● YOUR GOAL
Below are records; quote them exactly from the first line through the line that contains "- [ ] No TypeScript errors".

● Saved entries
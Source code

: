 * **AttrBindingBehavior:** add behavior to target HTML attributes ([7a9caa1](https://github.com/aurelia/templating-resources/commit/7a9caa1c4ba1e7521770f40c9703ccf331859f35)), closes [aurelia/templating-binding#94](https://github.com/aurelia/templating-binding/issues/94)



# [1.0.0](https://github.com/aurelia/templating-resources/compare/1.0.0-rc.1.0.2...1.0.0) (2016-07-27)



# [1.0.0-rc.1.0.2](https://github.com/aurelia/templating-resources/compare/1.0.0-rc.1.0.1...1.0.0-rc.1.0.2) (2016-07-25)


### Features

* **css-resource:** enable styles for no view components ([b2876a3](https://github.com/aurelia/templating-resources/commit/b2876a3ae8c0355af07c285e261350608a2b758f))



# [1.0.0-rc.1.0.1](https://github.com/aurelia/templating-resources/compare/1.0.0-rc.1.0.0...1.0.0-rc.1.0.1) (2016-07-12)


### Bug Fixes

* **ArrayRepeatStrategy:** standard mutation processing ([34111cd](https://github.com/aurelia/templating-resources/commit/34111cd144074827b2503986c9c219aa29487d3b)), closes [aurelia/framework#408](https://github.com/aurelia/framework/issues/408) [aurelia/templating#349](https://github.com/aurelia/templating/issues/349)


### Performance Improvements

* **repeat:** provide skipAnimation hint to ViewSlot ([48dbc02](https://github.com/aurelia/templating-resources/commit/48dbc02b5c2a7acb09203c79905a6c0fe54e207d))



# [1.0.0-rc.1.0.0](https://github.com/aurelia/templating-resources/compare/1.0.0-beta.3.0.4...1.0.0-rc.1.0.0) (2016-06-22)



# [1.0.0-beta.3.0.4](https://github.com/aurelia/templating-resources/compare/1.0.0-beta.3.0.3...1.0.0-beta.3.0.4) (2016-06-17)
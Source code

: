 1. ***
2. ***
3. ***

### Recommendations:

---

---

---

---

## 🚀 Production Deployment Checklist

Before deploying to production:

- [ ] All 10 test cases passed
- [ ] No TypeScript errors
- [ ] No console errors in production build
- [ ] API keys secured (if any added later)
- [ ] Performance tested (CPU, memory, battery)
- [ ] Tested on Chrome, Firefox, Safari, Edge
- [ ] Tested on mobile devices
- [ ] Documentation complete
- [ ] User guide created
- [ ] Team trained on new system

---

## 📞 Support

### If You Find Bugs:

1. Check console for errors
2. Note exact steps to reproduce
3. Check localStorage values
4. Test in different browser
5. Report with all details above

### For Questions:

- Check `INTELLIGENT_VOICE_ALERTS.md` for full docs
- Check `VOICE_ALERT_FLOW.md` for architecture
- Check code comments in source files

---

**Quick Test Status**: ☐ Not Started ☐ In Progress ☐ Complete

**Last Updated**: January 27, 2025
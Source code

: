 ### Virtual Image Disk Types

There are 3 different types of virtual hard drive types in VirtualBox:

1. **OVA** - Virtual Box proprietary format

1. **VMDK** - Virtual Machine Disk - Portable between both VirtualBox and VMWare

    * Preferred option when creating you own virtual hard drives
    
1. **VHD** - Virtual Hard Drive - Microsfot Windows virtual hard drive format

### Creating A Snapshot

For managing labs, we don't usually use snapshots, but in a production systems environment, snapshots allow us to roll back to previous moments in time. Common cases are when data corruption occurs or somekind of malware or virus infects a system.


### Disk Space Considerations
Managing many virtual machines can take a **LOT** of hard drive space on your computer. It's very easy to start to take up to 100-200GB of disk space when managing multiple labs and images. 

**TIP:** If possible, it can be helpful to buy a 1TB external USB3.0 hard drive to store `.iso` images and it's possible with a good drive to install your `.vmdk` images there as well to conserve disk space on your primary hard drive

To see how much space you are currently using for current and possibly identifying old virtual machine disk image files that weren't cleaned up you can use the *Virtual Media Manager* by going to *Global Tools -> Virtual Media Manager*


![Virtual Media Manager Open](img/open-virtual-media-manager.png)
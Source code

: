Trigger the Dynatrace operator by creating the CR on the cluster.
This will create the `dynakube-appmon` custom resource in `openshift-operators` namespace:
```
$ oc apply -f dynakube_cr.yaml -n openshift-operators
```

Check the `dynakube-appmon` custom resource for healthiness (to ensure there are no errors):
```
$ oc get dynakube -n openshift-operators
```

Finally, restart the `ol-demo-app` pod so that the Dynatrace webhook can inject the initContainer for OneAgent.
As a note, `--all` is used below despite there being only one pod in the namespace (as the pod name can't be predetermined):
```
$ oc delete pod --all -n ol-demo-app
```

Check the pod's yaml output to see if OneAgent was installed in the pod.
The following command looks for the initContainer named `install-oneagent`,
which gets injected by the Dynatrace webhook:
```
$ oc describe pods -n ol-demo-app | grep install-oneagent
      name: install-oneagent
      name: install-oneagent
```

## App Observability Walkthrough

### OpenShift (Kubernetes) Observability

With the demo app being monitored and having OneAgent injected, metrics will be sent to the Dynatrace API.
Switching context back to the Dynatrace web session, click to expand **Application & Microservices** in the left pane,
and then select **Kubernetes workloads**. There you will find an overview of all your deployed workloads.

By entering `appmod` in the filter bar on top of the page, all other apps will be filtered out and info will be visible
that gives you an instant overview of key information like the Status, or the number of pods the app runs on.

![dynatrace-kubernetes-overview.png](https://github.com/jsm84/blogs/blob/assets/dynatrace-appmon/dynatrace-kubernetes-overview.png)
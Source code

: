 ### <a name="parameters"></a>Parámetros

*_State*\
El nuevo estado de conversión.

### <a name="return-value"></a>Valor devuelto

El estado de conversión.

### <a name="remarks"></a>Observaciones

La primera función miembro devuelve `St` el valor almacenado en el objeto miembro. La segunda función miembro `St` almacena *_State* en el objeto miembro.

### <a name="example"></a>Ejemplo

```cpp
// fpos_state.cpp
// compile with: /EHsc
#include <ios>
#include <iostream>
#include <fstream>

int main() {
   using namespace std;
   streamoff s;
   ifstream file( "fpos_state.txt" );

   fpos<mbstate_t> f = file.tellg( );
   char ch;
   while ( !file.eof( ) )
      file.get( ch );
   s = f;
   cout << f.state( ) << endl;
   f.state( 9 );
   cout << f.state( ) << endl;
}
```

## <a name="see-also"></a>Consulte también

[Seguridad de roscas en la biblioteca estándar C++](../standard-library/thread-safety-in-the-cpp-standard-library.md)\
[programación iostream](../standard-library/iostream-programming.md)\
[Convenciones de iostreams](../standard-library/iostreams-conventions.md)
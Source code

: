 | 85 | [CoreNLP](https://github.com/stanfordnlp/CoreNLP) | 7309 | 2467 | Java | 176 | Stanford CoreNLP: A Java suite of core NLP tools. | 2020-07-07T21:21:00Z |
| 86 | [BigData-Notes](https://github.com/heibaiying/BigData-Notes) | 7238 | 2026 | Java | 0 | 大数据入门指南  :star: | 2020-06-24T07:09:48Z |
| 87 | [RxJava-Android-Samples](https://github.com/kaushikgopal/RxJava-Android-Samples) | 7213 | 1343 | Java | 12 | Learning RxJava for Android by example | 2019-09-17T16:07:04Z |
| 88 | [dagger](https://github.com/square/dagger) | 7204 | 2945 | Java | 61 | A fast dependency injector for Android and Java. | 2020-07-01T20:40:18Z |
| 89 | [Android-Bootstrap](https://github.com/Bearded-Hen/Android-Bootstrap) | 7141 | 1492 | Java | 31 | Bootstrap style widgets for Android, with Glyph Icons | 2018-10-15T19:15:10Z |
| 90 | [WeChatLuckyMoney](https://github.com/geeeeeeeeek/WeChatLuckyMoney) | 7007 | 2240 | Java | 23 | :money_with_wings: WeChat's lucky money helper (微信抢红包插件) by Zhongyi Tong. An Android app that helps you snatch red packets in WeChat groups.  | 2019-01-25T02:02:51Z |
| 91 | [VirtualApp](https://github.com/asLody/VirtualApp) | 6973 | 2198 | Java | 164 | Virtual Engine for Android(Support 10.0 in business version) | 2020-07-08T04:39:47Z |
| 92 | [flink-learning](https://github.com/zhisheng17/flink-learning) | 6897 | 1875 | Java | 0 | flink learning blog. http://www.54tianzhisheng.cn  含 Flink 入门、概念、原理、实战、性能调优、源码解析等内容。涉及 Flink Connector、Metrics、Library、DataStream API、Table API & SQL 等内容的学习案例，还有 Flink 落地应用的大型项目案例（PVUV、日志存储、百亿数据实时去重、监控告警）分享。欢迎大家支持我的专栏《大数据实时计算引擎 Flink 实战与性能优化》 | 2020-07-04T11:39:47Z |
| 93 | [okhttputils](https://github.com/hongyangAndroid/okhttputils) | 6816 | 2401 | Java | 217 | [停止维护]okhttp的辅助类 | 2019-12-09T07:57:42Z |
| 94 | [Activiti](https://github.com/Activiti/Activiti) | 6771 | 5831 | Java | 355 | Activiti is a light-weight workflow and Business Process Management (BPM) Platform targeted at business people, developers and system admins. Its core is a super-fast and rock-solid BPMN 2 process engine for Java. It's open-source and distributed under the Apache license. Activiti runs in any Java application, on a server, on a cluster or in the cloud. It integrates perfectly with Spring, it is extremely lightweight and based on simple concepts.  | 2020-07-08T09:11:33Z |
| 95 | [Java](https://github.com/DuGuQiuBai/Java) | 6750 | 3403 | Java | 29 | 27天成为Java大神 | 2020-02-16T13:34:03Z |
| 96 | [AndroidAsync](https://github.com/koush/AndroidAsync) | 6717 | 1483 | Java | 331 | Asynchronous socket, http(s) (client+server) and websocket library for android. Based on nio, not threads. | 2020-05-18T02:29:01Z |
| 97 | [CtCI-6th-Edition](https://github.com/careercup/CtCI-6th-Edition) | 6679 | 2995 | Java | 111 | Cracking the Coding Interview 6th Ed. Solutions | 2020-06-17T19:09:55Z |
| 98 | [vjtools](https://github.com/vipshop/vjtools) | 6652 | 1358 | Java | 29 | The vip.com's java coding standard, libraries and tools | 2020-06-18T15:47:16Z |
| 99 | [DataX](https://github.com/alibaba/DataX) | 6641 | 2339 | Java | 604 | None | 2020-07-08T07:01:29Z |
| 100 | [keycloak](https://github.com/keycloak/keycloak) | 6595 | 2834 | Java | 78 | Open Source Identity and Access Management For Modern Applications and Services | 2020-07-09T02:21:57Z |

● RESPONSE BOX
Source code

: * **AttrBindingBehavior:** add behavior to target HTML attributes ([7a9caa1](https://github.com/aurelia/templating-resources/commit/7a9caa1c4ba1e7521770f40c9703ccf331859f35)), closes [aurelia/templating-binding#94](https://github.com/aurelia/templating-binding/issues/94)



# [1.0.0](https://github.com/aurelia/templating-resources/compare/1.0.0-rc.1.0.2...1.0.0) (2016-07-27)



# [1.0.0-rc.1.0.2](https://github.com/aurelia/templating-resources/compare/1.0.0-rc.1.0.1...1.0.0-rc.1.0.2) (2016-07-25)


### Features

* **css-resource:** enable styles for no view components ([b2876a3](https://github.com/aurelia/templating-resources/commit/b2876a3ae8c0355af07c285e261350608a2b758f))



# [1.0.0-rc.1.0.1](https://github.com/aurelia/templating-resources/compare/1.0.0-rc.1.0.0...1.0.0-rc.1.0.1) (2016-07-12)


### Bug Fixes

* **ArrayRepeatStrategy:** standard mutation processing ([34111cd](https://github.com/aurelia/templating-resources/commit/34111cd144074827b2503986c9c219aa29487d3b)), closes [aurelia/framework#408](https://github.com/aurelia/framework/issues/408) [aurelia/templating#349](https://github.com/aurelia/templating/issues/349)


### Performance Improvements

* **repeat:** provide skipAnimation hint to ViewSlot ([48dbc02](https://github.com/aurelia/templating-resources/commit/48dbc02b5c2a7acb09203c79905a6c0fe54e207d))



# [1.0.0-rc.1.0.0](https://github.com/aurelia/templating-resources/compare/1.0.0-beta.3.0.4...1.0.0-rc.1.0.0) (2016-06-22)



# [1.0.0-beta.3.0.4](https://github.com/aurelia/templating-resources/compare/1.0.0-beta.3.0.3...1.0.0-beta.3.0.4) (2016-06-17)
Source code

: 1. ***
2. ***
3. ***

### Recommendations:

---

---

---

---

## 🚀 Production Deployment Checklist

Before deploying to production:

- [ ] All 10 test cases passed
- [ ] No TypeScript errors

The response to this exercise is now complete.